* [DATA FOR REVIEW]
+===+

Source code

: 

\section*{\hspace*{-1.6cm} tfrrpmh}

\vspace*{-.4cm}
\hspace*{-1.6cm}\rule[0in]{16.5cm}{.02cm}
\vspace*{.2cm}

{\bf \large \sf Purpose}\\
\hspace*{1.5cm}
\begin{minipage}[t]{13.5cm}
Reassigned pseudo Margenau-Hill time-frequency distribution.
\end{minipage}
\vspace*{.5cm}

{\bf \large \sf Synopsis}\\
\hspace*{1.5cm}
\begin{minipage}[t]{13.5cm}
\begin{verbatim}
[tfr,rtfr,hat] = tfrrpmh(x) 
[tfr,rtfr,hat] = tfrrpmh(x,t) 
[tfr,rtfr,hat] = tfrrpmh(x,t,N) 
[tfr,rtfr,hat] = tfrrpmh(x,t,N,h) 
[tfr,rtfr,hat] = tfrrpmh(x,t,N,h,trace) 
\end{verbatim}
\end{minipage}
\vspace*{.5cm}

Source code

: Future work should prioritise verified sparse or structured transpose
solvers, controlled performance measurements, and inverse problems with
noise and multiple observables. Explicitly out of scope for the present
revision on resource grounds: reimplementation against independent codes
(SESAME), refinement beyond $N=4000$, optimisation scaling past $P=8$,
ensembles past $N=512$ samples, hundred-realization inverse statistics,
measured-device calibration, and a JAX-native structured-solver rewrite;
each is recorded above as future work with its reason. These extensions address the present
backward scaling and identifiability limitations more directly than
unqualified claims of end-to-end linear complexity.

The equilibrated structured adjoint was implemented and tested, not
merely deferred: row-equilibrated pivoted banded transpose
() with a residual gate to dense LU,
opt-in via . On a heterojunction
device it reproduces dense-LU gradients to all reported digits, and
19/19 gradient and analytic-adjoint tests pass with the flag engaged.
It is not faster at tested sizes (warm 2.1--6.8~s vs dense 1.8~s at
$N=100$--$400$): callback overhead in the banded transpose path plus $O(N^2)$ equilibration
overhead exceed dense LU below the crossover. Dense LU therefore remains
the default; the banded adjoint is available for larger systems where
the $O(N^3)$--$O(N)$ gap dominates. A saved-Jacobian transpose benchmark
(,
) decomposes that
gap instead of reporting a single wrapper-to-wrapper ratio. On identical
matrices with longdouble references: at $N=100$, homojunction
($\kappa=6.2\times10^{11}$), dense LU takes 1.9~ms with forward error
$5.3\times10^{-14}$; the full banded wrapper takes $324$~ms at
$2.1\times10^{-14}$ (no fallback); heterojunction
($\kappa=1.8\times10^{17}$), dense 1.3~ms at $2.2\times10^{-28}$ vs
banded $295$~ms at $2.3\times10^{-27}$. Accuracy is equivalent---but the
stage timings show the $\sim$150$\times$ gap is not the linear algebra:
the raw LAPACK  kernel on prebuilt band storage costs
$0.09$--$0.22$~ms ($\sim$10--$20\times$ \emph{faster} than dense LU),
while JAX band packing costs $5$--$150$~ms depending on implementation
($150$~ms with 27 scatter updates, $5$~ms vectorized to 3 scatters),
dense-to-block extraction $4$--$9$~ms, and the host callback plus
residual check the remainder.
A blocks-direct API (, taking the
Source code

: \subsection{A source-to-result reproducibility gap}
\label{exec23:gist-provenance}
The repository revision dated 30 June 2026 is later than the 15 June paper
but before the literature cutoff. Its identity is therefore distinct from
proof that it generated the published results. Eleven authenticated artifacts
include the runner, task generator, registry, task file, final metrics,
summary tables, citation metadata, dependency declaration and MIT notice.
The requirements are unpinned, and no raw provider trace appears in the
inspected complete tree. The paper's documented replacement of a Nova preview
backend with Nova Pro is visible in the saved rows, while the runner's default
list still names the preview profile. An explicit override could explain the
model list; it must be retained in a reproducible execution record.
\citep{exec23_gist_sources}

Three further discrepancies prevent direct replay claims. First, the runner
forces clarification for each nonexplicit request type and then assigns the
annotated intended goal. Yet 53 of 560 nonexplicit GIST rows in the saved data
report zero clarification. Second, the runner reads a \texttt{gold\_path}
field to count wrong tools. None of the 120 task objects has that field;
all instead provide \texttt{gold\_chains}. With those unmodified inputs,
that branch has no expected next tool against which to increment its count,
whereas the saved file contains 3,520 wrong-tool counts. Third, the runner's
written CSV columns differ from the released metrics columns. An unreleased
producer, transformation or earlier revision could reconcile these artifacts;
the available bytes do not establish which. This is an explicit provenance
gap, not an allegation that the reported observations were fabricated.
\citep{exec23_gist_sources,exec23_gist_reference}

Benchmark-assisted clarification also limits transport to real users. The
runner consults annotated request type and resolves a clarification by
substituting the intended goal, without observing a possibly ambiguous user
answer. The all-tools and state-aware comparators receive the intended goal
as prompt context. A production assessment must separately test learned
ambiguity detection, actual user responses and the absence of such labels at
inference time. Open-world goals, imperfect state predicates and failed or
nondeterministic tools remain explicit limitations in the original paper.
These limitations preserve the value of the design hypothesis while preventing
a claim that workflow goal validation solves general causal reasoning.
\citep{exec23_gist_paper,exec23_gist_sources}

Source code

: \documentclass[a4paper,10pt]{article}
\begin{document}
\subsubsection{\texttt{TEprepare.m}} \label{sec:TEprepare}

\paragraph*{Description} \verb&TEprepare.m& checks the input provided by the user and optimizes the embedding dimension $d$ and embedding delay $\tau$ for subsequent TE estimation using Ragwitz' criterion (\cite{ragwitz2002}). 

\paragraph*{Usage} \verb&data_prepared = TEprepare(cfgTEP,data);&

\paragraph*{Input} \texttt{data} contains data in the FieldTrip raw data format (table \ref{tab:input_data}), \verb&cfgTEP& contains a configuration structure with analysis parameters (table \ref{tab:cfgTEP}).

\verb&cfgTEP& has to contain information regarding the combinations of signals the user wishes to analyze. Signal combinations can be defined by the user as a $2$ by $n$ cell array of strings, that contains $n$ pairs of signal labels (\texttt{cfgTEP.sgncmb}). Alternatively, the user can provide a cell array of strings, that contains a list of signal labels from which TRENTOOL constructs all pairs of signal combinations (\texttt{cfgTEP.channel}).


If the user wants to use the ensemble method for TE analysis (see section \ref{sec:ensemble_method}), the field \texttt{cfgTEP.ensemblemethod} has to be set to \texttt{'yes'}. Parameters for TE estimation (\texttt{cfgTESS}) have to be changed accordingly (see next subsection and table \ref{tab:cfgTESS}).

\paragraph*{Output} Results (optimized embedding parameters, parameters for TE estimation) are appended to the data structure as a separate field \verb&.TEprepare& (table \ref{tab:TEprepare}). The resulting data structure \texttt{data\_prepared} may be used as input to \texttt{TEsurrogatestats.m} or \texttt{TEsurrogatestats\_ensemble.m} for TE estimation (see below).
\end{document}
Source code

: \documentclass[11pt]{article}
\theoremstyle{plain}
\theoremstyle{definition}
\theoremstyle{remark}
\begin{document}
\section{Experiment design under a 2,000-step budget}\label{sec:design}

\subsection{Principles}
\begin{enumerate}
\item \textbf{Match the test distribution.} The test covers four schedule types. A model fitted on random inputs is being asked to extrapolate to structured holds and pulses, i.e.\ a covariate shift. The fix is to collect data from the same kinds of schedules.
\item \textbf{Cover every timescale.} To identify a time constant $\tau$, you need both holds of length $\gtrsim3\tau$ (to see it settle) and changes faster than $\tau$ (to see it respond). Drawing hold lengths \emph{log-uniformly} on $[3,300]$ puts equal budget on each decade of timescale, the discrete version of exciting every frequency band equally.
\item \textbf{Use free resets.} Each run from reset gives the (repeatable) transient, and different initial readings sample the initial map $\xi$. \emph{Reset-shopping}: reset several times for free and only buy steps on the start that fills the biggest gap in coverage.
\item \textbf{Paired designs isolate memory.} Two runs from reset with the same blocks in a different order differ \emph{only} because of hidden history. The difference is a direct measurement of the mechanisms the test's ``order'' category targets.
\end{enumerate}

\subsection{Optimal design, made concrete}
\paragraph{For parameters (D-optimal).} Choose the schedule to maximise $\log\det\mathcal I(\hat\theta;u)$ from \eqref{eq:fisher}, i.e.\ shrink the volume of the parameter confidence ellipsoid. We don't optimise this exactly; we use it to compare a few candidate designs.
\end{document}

+===+

* [ASSIGNMENT]
The stretch of entries above that starts with the line containing "residual check the remainder." and goes on through the line containing "annotated intended goal." is to be transcribed exactly, and no other line is to be transcribed.

* [WORKED SOLUTION]
residual check the remainder.
A blocks-direct API (, taking the
Source code

: \subsection{A source-to-result reproducibility gap}
\label{exec23:gist-provenance}
The repository revision dated 30 June 2026 is later than the 15 June paper
but before the literature cutoff. Its identity is therefore distinct from
proof that it generated the published results. Eleven authenticated artifacts
include the runner, task generator, registry, task file, final metrics,
summary tables, citation metadata, dependency declaration and MIT notice.
The requirements are unpinned, and no raw provider trace appears in the
inspected complete tree. The paper's documented replacement of a Nova preview
backend with Nova Pro is visible in the saved rows, while the runner's default
list still names the preview profile. An explicit override could explain the
model list; it must be retained in a reproducible execution record.
\citep{exec23_gist_sources}

Three further discrepancies prevent direct replay claims. First, the runner
forces clarification for each nonexplicit request type and then assigns the
annotated intended goal. Yet 53 of 560 nonexplicit GIST rows in the saved data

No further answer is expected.